[Saved entries]
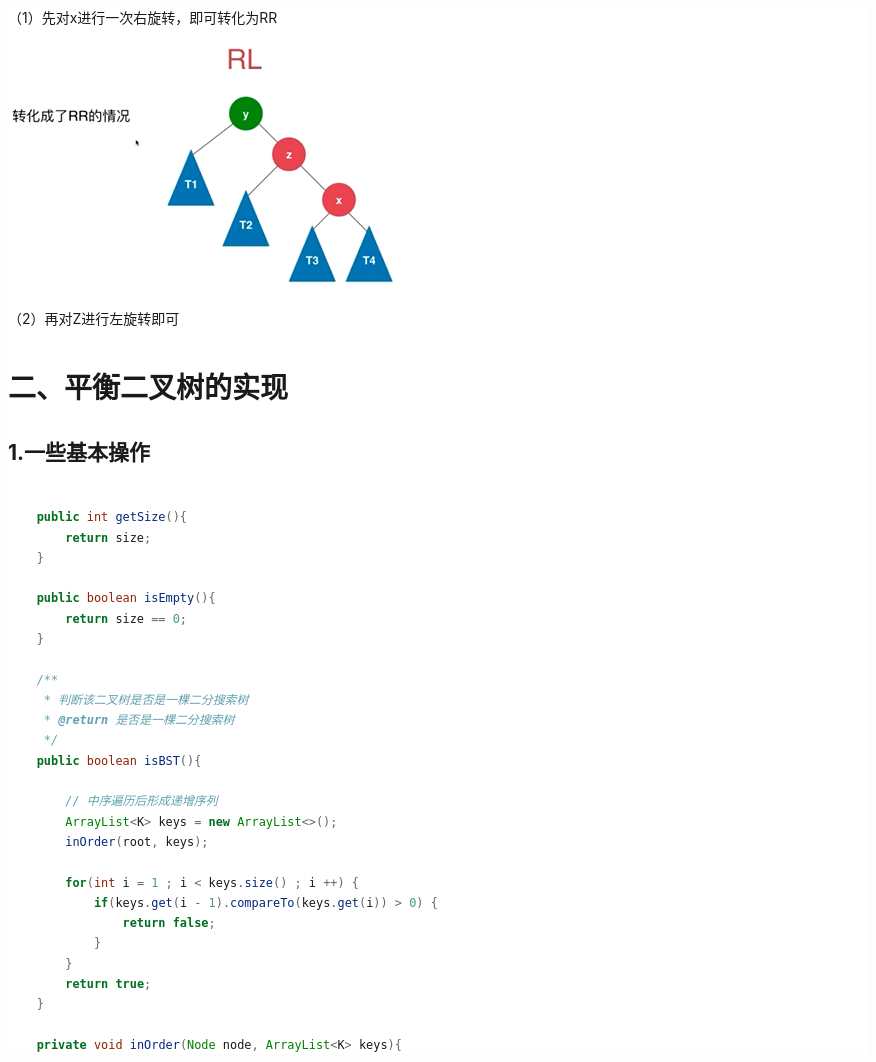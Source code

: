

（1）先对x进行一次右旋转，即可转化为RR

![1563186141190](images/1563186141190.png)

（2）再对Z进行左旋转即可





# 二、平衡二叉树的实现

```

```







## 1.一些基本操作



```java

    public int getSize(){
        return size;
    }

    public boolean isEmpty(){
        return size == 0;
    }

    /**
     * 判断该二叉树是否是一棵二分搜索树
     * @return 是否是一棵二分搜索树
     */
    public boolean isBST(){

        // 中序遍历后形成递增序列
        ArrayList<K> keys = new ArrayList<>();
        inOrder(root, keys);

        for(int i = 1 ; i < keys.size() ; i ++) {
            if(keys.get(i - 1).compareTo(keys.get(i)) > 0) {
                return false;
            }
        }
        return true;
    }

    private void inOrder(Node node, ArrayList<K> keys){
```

...

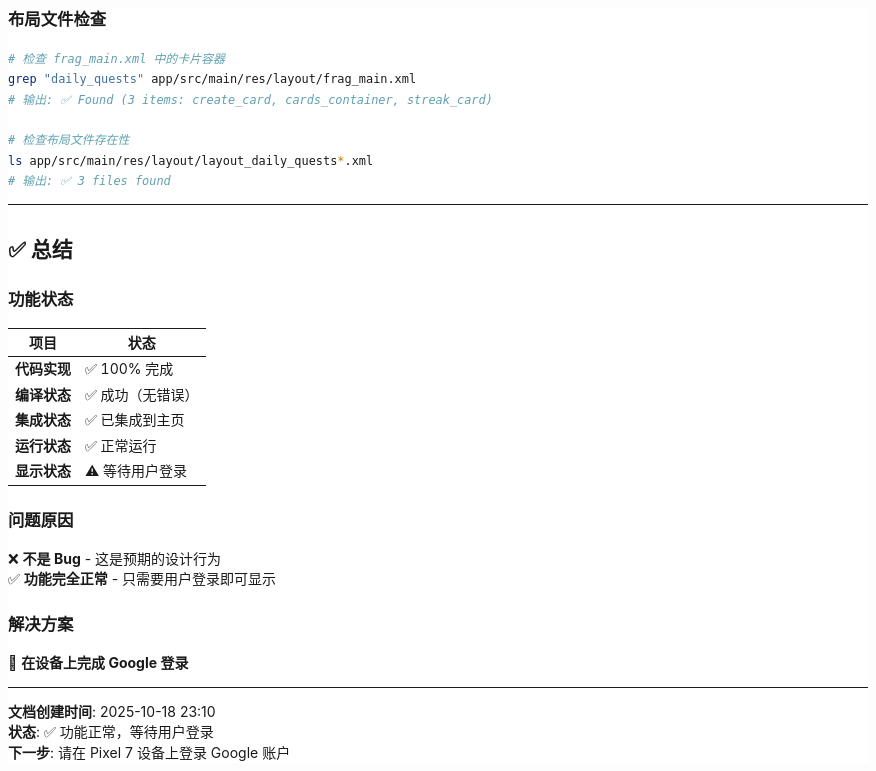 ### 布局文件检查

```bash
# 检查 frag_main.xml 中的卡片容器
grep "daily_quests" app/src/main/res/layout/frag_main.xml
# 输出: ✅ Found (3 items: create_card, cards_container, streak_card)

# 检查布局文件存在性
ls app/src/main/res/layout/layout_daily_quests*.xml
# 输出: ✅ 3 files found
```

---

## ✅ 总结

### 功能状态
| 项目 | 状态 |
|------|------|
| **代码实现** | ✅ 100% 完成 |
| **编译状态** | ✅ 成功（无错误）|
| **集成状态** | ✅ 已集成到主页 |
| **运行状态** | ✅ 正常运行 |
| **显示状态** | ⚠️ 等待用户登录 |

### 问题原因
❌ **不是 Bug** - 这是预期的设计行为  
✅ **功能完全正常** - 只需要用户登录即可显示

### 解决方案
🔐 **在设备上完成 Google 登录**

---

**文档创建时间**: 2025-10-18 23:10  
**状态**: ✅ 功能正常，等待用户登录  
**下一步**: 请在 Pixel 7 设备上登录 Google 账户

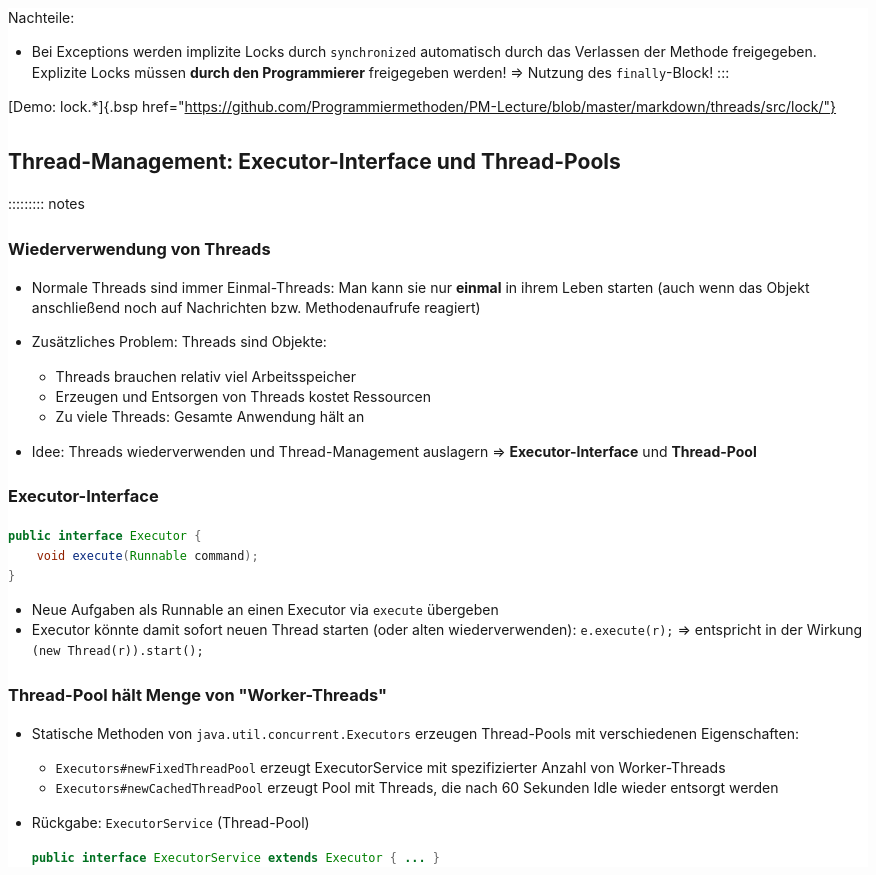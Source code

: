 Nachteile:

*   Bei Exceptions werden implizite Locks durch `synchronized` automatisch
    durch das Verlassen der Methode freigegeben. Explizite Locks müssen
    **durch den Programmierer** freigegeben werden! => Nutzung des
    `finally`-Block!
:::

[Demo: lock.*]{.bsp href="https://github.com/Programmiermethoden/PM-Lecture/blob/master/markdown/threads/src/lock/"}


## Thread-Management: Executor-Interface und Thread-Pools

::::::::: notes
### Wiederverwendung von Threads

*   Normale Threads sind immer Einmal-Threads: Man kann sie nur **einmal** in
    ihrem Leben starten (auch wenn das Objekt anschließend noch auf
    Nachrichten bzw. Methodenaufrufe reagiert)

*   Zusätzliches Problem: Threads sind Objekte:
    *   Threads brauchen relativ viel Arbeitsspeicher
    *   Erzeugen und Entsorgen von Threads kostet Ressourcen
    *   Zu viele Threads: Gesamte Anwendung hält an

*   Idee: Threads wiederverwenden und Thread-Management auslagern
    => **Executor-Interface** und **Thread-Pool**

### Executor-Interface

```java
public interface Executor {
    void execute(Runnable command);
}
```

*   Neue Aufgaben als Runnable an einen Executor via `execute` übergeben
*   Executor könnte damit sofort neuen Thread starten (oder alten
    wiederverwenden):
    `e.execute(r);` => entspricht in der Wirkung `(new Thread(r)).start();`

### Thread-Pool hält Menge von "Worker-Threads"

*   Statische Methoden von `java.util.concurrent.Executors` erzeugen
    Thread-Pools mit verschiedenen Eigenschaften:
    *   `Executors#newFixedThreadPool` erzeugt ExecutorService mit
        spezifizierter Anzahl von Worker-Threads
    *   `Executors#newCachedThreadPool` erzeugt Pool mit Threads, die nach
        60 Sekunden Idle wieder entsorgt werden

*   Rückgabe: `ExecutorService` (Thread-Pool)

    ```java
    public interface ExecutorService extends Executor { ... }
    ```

Exercise details =>
Above are some records; copy exactly the lines from the one with "Zusätzliches Problem: Threads" through the one with "60 Sekunden Idle", both included, and no others.

Answer =>
*   Zusätzliches Problem: Threads sind Objekte:
    *   Threads brauchen relativ viel Arbeitsspeicher
    *   Erzeugen und Entsorgen von Threads kostet Ressourcen
    *   Zu viele Threads: Gesamte Anwendung hält an

*   Idee: Threads wiederverwenden und Thread-Management auslagern
    => **Executor-Interface** und **Thread-Pool**

### Executor-Interface

```java
public interface Executor {
    void execute(Runnable command);
}
```

*   Neue Aufgaben als Runnable an einen Executor via `execute` übergeben
*   Executor könnte damit sofort neuen Thread starten (oder alten
    wiederverwenden):
    `e.execute(r);` => entspricht in der Wirkung `(new Thread(r)).start();`

### Thread-Pool hält Menge von "Worker-Threads"

*   Statische Methoden von `java.util.concurrent.Executors` erzeugen
    Thread-Pools mit verschiedenen Eigenschaften:
    *   `Executors#newFixedThreadPool` erzeugt ExecutorService mit
        spezifizierter Anzahl von Worker-Threads
    *   `Executors#newCachedThreadPool` erzeugt Pool mit Threads, die nach
        60 Sekunden Idle wieder entsorgt werden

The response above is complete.